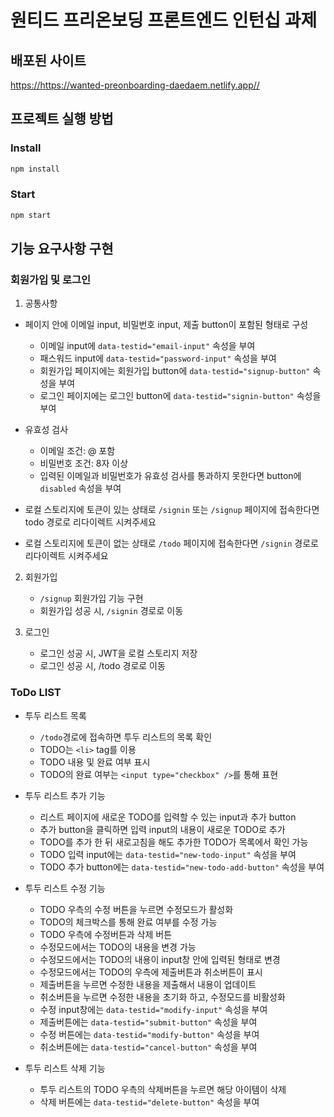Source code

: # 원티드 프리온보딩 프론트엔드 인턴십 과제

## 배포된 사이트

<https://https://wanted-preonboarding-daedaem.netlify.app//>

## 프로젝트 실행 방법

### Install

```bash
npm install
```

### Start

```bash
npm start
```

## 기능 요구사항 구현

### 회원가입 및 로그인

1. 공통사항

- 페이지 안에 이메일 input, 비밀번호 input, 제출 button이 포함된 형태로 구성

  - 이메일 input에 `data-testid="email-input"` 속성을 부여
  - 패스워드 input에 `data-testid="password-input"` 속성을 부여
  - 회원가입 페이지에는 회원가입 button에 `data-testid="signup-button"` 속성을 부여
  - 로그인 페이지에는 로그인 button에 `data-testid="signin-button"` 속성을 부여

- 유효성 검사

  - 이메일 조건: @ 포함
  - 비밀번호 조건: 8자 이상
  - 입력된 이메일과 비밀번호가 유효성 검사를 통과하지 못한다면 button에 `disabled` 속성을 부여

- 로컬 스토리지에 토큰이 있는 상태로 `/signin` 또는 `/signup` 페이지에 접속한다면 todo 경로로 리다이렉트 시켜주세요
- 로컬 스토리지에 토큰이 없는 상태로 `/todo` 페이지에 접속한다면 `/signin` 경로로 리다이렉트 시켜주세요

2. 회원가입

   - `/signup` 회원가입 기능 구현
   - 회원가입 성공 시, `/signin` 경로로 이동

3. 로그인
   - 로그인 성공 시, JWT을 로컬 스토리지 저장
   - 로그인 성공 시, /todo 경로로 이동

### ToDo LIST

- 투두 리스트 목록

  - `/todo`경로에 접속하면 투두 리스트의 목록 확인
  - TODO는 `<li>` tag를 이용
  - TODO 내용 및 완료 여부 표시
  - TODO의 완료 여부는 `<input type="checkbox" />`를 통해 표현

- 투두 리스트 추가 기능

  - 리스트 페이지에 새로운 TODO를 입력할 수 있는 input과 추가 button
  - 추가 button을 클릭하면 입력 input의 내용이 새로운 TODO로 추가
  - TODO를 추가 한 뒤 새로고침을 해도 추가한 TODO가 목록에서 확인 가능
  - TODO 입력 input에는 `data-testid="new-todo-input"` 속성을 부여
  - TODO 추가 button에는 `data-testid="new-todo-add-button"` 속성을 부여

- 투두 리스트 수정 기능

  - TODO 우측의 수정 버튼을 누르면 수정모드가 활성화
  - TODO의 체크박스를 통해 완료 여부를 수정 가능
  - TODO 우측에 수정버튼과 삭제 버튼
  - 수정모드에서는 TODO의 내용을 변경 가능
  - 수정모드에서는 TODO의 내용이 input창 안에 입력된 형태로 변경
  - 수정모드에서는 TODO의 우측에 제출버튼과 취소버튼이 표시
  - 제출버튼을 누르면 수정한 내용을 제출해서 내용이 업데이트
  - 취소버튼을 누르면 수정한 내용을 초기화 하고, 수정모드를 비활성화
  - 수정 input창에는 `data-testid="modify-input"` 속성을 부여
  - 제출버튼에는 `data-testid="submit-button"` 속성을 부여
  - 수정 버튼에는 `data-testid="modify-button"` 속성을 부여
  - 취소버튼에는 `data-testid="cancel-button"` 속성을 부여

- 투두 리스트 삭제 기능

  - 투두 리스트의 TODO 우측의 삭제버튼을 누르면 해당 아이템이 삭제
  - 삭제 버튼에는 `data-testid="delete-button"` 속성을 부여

- PROBLEM DETAILS
Restate word for word the lines above, beginning with the one that contains "- 투두 리스트 목록" and ending with the last line.

- WRITTEN ANSWER
- 투두 리스트 목록

  - `/todo`경로에 접속하면 투두 리스트의 목록 확인
  - TODO는 `<li>` tag를 이용
  - TODO 내용 및 완료 여부 표시
  - TODO의 완료 여부는 `<input type="checkbox" />`를 통해 표현

- 투두 리스트 추가 기능

  - 리스트 페이지에 새로운 TODO를 입력할 수 있는 input과 추가 button
  - 추가 button을 클릭하면 입력 input의 내용이 새로운 TODO로 추가
  - TODO를 추가 한 뒤 새로고침을 해도 추가한 TODO가 목록에서 확인 가능
  - TODO 입력 input에는 `data-testid="new-todo-input"` 속성을 부여
  - TODO 추가 button에는 `data-testid="new-todo-add-button"` 속성을 부여

- 투두 리스트 수정 기능

  - TODO 우측의 수정 버튼을 누르면 수정모드가 활성화
  - TODO의 체크박스를 통해 완료 여부를 수정 가능
  - TODO 우측에 수정버튼과 삭제 버튼
  - 수정모드에서는 TODO의 내용을 변경 가능
  - 수정모드에서는 TODO의 내용이 input창 안에 입력된 형태로 변경
  - 수정모드에서는 TODO의 우측에 제출버튼과 취소버튼이 표시
  - 제출버튼을 누르면 수정한 내용을 제출해서 내용이 업데이트
  - 취소버튼을 누르면 수정한 내용을 초기화 하고, 수정모드를 비활성화
  - 수정 input창에는 `data-testid="modify-input"` 속성을 부여
  - 제출버튼에는 `data-testid="submit-button"` 속성을 부여
  - 수정 버튼에는 `data-testid="modify-button"` 속성을 부여
  - 취소버튼에는 `data-testid="cancel-button"` 속성을 부여

- 투두 리스트 삭제 기능

  - 투두 리스트의 TODO 우측의 삭제버튼을 누르면 해당 아이템이 삭제
  - 삭제 버튼에는 `data-testid="delete-button"` 속성을 부여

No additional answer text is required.